What will the black hole look like?

Back in October 2018, the EHT released a simulated image of what they think they’ll see. Keep in mind, that scientists with the EHT will actually capture images of the black hole’s event horizon, because black holes don’t allow any light to escape. But in some respects, it’s the event horizon that is the business end of the black hole.

Simulated view of a black hole. Credit: Bronzwaer/Davelaar/Moscibrodzka/Falcke, Radboud

If it seems contradictory to say there’ll be a picture of a black hole and then to say that there can’t actually be a picture of a black hole, we get it.

Black holes have different parts, and once you understand their structure you understand the supposed contradiction. When most people think of a black hole, what they’re thinking of is the part called the Singularity. This is the place where, we think, there is infinite density. Everything that falls into a black hole goes here, and according to Einstein’s General Relativity, this is where General Relativity itself breaks down. So it’s kind of fascinating.

The Event Horizon lies directly on the perimeter of the Singularity, and it’s where the black hole’s gravity is so strong that nothing can escape. It’s the point of no return for everything, and it’s the “black” part of the black hole. Then there’s the Photon Sphere, the Relativistic Jets, the Innermost Stable Orbit, and the Accretion Disc.

The fine people at the ESO have kindly provided this detailed and gorgeous infographic:

Click to enlarge. This artist’s impression depicts a rapidly spinning supermassive black hole surrounded by an accretion disc. This thin disc of rotating material consists of the leftovers of a Sun-like star which was ripped apart by the tidal forces of the black hole. Shocks in the colliding debris as well as heat generated in accretion led to a burst of light, resembling a supernova explosion.

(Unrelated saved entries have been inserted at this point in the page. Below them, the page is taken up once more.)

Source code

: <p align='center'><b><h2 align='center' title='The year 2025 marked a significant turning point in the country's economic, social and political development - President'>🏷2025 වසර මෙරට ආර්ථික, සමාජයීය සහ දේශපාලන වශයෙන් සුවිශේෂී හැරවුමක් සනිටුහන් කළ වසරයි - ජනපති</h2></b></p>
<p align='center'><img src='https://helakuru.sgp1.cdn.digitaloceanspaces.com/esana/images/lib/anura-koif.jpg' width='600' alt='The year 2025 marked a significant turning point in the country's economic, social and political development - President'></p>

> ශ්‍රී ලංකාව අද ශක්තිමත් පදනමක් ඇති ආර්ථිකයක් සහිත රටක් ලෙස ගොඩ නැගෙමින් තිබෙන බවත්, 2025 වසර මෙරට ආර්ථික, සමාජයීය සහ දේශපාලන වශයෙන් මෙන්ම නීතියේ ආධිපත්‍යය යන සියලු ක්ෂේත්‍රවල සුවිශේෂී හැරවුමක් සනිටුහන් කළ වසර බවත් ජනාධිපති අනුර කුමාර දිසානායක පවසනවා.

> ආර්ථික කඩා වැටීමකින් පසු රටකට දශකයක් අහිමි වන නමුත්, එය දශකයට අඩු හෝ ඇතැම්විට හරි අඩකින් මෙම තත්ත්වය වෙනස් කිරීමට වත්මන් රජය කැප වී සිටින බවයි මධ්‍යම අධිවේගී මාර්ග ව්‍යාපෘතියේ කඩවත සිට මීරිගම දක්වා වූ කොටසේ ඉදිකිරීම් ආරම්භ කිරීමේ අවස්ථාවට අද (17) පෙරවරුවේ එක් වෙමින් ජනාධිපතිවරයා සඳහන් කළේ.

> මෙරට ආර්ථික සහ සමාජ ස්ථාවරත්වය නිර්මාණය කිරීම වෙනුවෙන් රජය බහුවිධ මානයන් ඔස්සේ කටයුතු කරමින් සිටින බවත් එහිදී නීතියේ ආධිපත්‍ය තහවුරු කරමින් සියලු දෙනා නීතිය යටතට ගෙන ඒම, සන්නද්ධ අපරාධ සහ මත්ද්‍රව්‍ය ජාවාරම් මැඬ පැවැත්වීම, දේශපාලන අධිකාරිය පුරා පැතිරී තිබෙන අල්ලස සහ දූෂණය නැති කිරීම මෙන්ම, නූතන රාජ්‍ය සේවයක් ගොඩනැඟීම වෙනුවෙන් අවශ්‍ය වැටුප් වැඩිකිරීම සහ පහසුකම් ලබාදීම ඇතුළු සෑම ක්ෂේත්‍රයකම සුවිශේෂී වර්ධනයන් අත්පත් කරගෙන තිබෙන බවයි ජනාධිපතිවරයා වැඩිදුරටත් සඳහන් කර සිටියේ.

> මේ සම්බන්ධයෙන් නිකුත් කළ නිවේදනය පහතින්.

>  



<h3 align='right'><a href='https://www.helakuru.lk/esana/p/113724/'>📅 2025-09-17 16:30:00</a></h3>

Image Credit: ESO, ESA/Hubble, M. Kornmesser/N. Bartmann

So now it should be clear why the ESO calls their Earth-size interferometer the “Event Horizon Telescope.” They want pictures of the Event Horizon itself.

What’s So Great About a Picture of the Event Horizon?

Black holes are one of nature’s most fascinating objects, way more fascinating than even the blue dragon.

The EHT actually has two targets, both black holes. The first is our very own Sagittarius A-star (Sag. A*), the behemoth that sits in the center of our Milky Way galaxy. The second is the even-more-massive black hole in the M87 galaxy.

There’s a lot of theorizing around what black holes are and what they do. But there are more questions than anything, and the EHT hopes to answer some of them.

The main question is what does one actually look like? Again, the problem is we can’t actually see one. But we can see the swirling, energetic disk of material near the hole itself. And all that swirling creates a lot of x-rays and other high energy radiation, which we can see. Hopefully, the EHT will be able to see the black hole’s shadow on all that light.

Another question is does a black hole cause General Relativity to break down? We think so, but the EHT will help us answer that. General Relativity is incompatible with quantum physics, so something has to give, and the point where it gives might be the black hole.

Artist’s impression of a feeding stellar-mass black hole. Some black holes shoot out jets of material, some don’t. Credit: NASA, ESA, Martin Kornmesser (ESA/Hubble)

Another question is why do some black holes emit jets of material, while other don’t? Our own black hole, Sag. A*, doesn’t emit jets of material, while the other one in the EHT’s sights, in the M87 galaxy, does. Maybe the EHT will help answer that puzzling question.

In any case, it’s only another week until we find out what progress they’ve made with the EHT, and if we’re any closer to getting some answers.